Emails may stir woe on Roe for Kav
Newly unearthed emails of Supreme Court nominee Brett Kavanaugh contradict confirmation committee testimony he gave this week indicating that he supports the landmark abortion rights law Roe v. Wade.
The correspondence, which was obtained by the Daily News on Thursday, could prompt some of the Senate's more moderate Republicans to think twice about confirming Kavanaugh to replace outgoing Supreme Court Justice Anthony Kennedy.
In the March 2003 email chain, Kavanaugh and other White House staffers were brainstorming how to write an opinion piece that could persuade antiabortion activists to support one of President George Bush's judicial nominees.

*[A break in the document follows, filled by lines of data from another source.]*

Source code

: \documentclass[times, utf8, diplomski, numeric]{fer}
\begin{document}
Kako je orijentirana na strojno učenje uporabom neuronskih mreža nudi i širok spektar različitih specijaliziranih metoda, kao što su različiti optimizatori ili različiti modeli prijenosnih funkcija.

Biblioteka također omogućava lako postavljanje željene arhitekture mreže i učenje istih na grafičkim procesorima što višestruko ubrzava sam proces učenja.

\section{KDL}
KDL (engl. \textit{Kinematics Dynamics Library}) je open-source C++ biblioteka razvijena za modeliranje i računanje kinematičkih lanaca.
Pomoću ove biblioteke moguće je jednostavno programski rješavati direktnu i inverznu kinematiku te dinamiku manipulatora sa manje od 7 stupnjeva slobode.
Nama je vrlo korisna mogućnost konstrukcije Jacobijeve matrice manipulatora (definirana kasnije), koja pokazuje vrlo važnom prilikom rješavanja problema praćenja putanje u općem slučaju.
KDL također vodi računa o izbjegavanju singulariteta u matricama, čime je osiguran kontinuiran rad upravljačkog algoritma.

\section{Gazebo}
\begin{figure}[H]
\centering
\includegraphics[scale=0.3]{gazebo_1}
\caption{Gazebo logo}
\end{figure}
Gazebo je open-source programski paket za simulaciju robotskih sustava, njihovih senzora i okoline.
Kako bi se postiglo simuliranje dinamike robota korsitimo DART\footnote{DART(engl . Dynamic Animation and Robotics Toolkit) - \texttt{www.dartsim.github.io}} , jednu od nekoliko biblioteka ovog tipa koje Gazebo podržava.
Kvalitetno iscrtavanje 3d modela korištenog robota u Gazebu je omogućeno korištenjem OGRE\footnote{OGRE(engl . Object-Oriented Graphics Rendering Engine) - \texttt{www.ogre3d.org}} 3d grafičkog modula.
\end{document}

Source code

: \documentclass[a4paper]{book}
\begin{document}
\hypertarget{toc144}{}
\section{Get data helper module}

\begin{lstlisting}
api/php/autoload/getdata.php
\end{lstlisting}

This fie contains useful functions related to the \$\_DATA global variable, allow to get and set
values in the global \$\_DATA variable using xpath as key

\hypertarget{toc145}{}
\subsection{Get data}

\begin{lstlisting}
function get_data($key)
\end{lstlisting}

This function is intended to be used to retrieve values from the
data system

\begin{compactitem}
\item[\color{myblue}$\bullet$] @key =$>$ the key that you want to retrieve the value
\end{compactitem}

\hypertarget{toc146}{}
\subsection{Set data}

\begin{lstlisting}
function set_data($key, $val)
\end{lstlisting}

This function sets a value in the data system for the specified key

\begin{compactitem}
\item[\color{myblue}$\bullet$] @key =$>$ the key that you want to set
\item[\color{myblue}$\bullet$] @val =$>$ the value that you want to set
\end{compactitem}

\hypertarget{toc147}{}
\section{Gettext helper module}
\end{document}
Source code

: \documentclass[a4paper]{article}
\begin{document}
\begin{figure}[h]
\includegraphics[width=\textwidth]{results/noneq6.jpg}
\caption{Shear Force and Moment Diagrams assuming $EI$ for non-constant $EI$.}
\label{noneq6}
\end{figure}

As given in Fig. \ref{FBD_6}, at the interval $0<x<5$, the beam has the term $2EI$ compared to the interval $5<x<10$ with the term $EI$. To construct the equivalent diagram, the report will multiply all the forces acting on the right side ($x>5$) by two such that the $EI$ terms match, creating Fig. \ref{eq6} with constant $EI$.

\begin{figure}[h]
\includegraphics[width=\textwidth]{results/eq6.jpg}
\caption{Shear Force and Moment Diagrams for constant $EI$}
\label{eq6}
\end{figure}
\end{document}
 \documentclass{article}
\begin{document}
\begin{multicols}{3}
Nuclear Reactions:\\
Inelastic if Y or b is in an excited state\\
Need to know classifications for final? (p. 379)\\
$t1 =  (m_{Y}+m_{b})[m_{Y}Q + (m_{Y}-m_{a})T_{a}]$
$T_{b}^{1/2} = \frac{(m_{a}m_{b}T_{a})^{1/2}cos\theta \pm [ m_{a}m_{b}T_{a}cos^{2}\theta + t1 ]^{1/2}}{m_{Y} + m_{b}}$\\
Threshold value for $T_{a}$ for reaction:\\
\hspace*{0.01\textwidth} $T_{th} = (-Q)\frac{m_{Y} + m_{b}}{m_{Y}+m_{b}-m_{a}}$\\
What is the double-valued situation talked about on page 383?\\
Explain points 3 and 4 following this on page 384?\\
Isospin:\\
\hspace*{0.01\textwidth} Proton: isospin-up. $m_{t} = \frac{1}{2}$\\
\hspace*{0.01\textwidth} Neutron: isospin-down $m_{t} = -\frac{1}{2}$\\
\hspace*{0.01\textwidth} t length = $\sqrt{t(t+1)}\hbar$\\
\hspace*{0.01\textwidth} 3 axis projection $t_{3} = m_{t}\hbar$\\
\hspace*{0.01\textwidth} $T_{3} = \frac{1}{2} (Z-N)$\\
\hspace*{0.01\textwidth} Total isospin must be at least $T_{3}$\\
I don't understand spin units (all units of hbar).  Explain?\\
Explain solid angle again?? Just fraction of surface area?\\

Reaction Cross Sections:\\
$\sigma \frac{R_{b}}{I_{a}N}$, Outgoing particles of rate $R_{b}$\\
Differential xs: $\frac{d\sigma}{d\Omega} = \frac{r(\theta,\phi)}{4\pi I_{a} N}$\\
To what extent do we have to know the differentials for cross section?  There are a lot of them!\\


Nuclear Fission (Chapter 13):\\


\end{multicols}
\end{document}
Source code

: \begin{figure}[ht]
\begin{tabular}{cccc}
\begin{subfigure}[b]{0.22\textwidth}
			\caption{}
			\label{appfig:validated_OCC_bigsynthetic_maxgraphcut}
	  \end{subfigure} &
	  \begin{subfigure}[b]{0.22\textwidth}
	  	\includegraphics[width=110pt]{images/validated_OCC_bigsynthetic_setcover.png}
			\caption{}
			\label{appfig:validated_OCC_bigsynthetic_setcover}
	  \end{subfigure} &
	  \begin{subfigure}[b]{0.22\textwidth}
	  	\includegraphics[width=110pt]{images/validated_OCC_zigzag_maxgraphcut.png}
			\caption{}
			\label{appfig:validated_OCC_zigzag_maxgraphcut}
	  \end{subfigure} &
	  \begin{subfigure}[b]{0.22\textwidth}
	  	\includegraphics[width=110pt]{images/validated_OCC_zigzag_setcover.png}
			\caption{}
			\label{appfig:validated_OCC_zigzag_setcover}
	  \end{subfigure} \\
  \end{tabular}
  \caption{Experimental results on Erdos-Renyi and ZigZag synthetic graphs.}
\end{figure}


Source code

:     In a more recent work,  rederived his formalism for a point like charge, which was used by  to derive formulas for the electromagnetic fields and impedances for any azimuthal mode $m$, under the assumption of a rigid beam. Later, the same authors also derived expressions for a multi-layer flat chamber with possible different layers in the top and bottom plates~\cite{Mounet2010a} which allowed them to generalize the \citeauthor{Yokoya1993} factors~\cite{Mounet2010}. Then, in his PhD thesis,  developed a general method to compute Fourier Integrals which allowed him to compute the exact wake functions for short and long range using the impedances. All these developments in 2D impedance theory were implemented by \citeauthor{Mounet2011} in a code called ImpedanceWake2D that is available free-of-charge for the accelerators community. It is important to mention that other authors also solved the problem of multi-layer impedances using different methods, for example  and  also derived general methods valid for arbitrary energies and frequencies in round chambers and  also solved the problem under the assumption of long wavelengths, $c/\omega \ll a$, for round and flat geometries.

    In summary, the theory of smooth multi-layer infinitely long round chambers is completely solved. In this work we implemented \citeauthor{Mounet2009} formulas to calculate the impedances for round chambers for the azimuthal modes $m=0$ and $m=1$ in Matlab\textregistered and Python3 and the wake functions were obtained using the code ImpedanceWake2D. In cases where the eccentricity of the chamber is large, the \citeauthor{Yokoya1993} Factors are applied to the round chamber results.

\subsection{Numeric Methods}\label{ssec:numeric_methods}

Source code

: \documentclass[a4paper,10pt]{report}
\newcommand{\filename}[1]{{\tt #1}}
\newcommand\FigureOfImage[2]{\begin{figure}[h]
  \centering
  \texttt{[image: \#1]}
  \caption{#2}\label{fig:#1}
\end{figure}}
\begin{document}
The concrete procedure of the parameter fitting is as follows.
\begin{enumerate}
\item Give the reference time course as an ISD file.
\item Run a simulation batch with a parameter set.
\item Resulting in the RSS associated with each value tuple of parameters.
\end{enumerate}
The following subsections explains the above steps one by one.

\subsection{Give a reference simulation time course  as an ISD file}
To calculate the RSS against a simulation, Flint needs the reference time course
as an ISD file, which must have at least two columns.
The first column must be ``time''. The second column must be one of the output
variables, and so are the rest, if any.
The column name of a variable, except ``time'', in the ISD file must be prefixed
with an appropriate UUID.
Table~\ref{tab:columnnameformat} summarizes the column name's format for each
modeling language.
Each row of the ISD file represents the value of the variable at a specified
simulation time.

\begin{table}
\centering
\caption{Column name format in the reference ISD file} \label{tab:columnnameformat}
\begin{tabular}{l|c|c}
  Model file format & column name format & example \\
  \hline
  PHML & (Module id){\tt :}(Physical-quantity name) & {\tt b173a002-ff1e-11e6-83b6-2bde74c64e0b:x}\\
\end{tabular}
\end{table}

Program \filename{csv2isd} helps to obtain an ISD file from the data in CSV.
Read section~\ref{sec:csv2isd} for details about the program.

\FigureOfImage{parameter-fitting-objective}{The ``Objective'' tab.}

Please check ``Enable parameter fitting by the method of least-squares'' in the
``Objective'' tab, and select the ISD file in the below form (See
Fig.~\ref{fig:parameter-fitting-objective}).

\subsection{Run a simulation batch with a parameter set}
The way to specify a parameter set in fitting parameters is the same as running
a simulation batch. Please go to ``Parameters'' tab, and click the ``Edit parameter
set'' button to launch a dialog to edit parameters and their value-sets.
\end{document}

The initial draft read, “It is widely accepted by legal scholars across the board that Roe v. Wade and its progeny are the settled law of the land.” Kavanaugh proposed substituting that line with, “I am not sure that all legal scholars refer to Roe as the settled law of the land at the Supreme Court level since Court can always overrule its precedent and three current Justices on the Court would do so.” Kavanaugh, 53, was most likely referring to then-Supreme Court Justices William Rehnquist and Antonin Scalia and Justice Clarence Thomas, all of whom dissented in the 1992 Planned Parenthood v. Casey decision, which reaffirmed Roe's conclusion that a woman has a constitutional right to abortion.
The Supreme Court is currently stacked with four conservative justices who may be willing to overturn or undermine the 1973 abortion ruling: Thomas, John Roberts, Samuel Alito and Neil Gorsuch. If he's confirmed, Kavanuagh could provide the pivotal fifth vote to effectively gut the law.
While Kavanaugh's email challenges Roe as “settled law,” it doesn't necessarily express his personal opinion — a distinction he zeroed in on at Thursday's hearing.
He argued he was not discussing his views in the email but rather “what legal scholars might say.”
Democrats didn't buy that argument and urged Sens. Susan Collins (R-Maine) and Lisa Murkowsi (R-Alaska) to reconsider. Both senators have said they won't confirm a Supreme Court nominee who would overturn Roe. If they manage to hold the party line, Democrats need two Republicans to break ranks in order to block Kavanaugh's nomination.
Spokespeople for Collins and Murkowski did not return requests for comment.